### Aim of the task
What is needed is a word-for-word copy of the lines below from the one with "<td>tableSearchbar</td>" through the one with "have to decide.", both included, with every picture left out.

━━━━━━━━━━━━━━━━━━━━━━━━━━━━━━

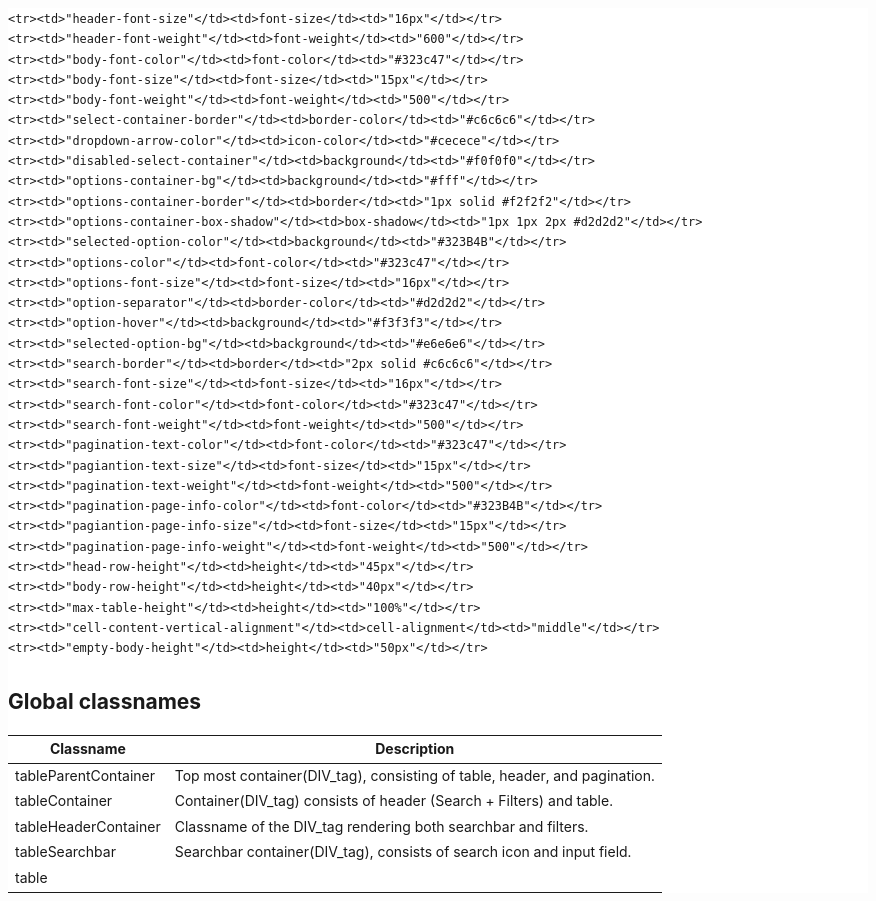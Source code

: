     <tr><td>"header-font-size"</td><td>font-size</td><td>"16px"</td></tr>
    <tr><td>"header-font-weight"</td><td>font-weight</td><td>"600"</td></tr>
    <tr><td>"body-font-color"</td><td>font-color</td><td>"#323c47"</td></tr>
    <tr><td>"body-font-size"</td><td>font-size</td><td>"15px"</td></tr>
    <tr><td>"body-font-weight"</td><td>font-weight</td><td>"500"</td></tr>
    <tr><td>"select-container-border"</td><td>border-color</td><td>"#c6c6c6"</td></tr>
    <tr><td>"dropdown-arrow-color"</td><td>icon-color</td><td>"#cecece"</td></tr>
    <tr><td>"disabled-select-container"</td><td>background</td><td>"#f0f0f0"</td></tr>
    <tr><td>"options-container-bg"</td><td>background</td><td>"#fff"</td></tr>
    <tr><td>"options-container-border"</td><td>border</td><td>"1px solid #f2f2f2"</td></tr>
    <tr><td>"options-container-box-shadow"</td><td>box-shadow</td><td>"1px 1px 2px #d2d2d2"</td></tr>
    <tr><td>"selected-option-color"</td><td>background</td><td>"#323B4B"</td></tr>
    <tr><td>"options-color"</td><td>font-color</td><td>"#323c47"</td></tr>
    <tr><td>"options-font-size"</td><td>font-size</td><td>"16px"</td></tr>
    <tr><td>"option-separator"</td><td>border-color</td><td>"#d2d2d2"</td></tr>
    <tr><td>"option-hover"</td><td>background</td><td>"#f3f3f3"</td></tr>
    <tr><td>"selected-option-bg"</td><td>background</td><td>"#e6e6e6"</td></tr>
    <tr><td>"search-border"</td><td>border</td><td>"2px solid #c6c6c6"</td></tr>
    <tr><td>"search-font-size"</td><td>font-size</td><td>"16px"</td></tr>
    <tr><td>"search-font-color"</td><td>font-color</td><td>"#323c47"</td></tr>
    <tr><td>"search-font-weight"</td><td>font-weight</td><td>"500"</td></tr>
    <tr><td>"pagination-text-color"</td><td>font-color</td><td>"#323c47"</td></tr>
    <tr><td>"pagiantion-text-size"</td><td>font-size</td><td>"15px"</td></tr>
    <tr><td>"pagination-text-weight"</td><td>font-weight</td><td>"500"</td></tr>
    <tr><td>"pagination-page-info-color"</td><td>font-color</td><td>"#323B4B"</td></tr>
    <tr><td>"pagiantion-page-info-size"</td><td>font-size</td><td>"15px"</td></tr>
    <tr><td>"pagination-page-info-weight"</td><td>font-weight</td><td>"500"</td></tr>
    <tr><td>"head-row-height"</td><td>height</td><td>"45px"</td></tr>
    <tr><td>"body-row-height"</td><td>height</td><td>"40px"</td></tr>
    <tr><td>"max-table-height"</td><td>height</td><td>"100%"</td></tr>
    <tr><td>"cell-content-vertical-alignment"</td><td>cell-alignment</td><td>"middle"</td></tr>
    <tr><td>"empty-body-height"</td><td>height</td><td>"50px"</td></tr>
  </tbody>
</table>

## Global classnames

<table>
  <thead>
    <tr>
      <th>Classname</th>
      <th>Description</th>
    </tr>
  </thead>
  <tbody>
    <tr>
        <td>tableParentContainer</td>
        <td>Top most container(DIV_tag), consisting of table, header, and pagination.</td>
    </tr>
    <tr>
        <td>tableContainer</td>
        <td>Container(DIV_tag) consists of header (Search + Filters) and table.</td>
    </tr>
    <tr>
        <td>tableHeaderContainer</td>
        <td>Classname of the DIV_tag rendering both searchbar and filters.</td>
    </tr>
    <tr>
        <td>tableSearchbar</td>
        <td>Searchbar container(DIV_tag), consists of search icon and input field.</td>
    </tr>
    <tr>
        <td>table</td>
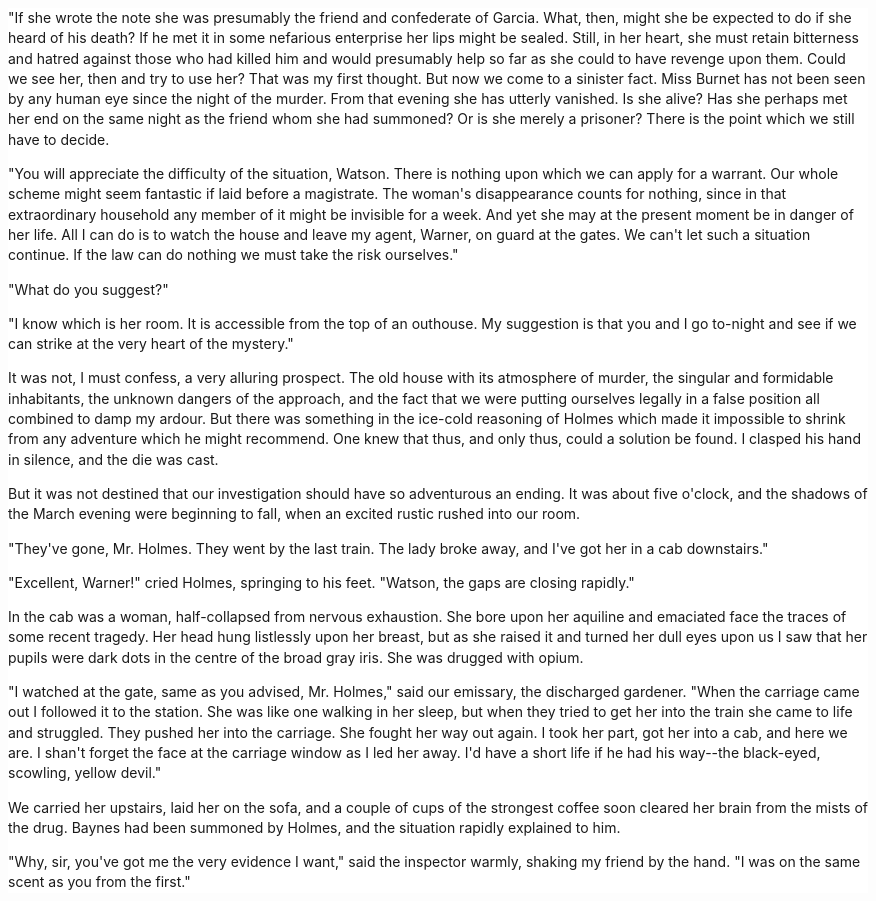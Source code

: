 "If she wrote the note she was presumably the friend and confederate of Garcia. What, then, might she be expected to do if she heard of his death? If he met it in some nefarious enterprise her lips might be sealed. Still, in her heart, she must retain bitterness and hatred against those who had killed him and would presumably help so far as she could to have revenge upon them. Could we see her, then and try to use her? That was my first thought. But now we come to a sinister fact. Miss Burnet has not been seen by any human eye since the night of the murder. From that evening she has utterly vanished. Is she alive? Has she perhaps met her end on the same night as the friend whom she had summoned? Or is she merely a prisoner? There is the point which we still have to decide.

"You will appreciate the difficulty of the situation, Watson. There is nothing upon which we can apply for a warrant. Our whole scheme might seem fantastic if laid before a magistrate. The woman's disappearance counts for nothing, since in that extraordinary household any member of it might be invisible for a week. And yet she may at the present moment be in danger of her life. All I can do is to watch the house and leave my agent, Warner, on guard at the gates. We can't let such a situation continue. If the law can do nothing we must take the risk ourselves."

"What do you suggest?"

"I know which is her room. It is accessible from the top of an outhouse. My suggestion is that you and I go to-night and see if we can strike at the very heart of the mystery."

It was not, I must confess, a very alluring prospect. The old house with its atmosphere of murder, the singular and formidable inhabitants, the unknown dangers of the approach, and the fact that we were putting ourselves legally in a false position all combined to damp my ardour. But there was something in the ice-cold reasoning of Holmes which made it impossible to shrink from any adventure which he might recommend. One knew that thus, and only thus, could a solution be found. I clasped his hand in silence, and the die was cast.

But it was not destined that our investigation should have so adventurous an ending. It was about five o'clock, and the shadows of the March evening were beginning to fall, when an excited rustic rushed into our room.

"They've gone, Mr. Holmes. They went by the last train. The lady broke away, and I've got her in a cab downstairs."

"Excellent, Warner!" cried Holmes, springing to his feet. "Watson, the gaps are closing rapidly."

In the cab was a woman, half-collapsed from nervous exhaustion. She bore upon her aquiline and emaciated face the traces of some recent tragedy. Her head hung listlessly upon her breast, but as she raised it and turned her dull eyes upon us I saw that her pupils were dark dots in the centre of the broad gray iris. She was drugged with opium.

"I watched at the gate, same as you advised, Mr. Holmes," said our emissary, the discharged gardener. "When the carriage came out I followed it to the station. She was like one walking in her sleep, but when they tried to get her into the train she came to life and struggled. They pushed her into the carriage. She fought her way out again. I took her part, got her into a cab, and here we are. I shan't forget the face at the carriage window as I led her away. I'd have a short life if he had his way--the black-eyed, scowling, yellow devil."

We carried her upstairs, laid her on the sofa, and a couple of cups of the strongest coffee soon cleared her brain from the mists of the drug. Baynes had been summoned by Holmes, and the situation rapidly explained to him.

"Why, sir, you've got me the very evidence I want," said the inspector warmly, shaking my friend by the hand. "I was on the same scent as you from the first."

━━━━━━━━━━━━━━━━━━━━━━━━━━━━━━

### Result
        <td>tableSearchbar</td>
        <td>Searchbar container(DIV_tag), consists of search icon and input field.</td>
    </tr>
    <tr>
        <td>table</td>
Source code

: "If she wrote the note she was presumably the friend and confederate of Garcia. What, then, might she be expected to do if she heard of his death? If he met it in some nefarious enterprise her lips might be sealed. Still, in her heart, she must retain bitterness and hatred against those who had killed him and would presumably help so far as she could to have revenge upon them. Could we see her, then and try to use her? That was my first thought. But now we come to a sinister fact. Miss Burnet has not been seen by any human eye since the night of the murder. From that evening she has utterly vanished. Is she alive? Has she perhaps met her end on the same night as the friend whom she had summoned? Or is she merely a prisoner? There is the point which we still have to decide.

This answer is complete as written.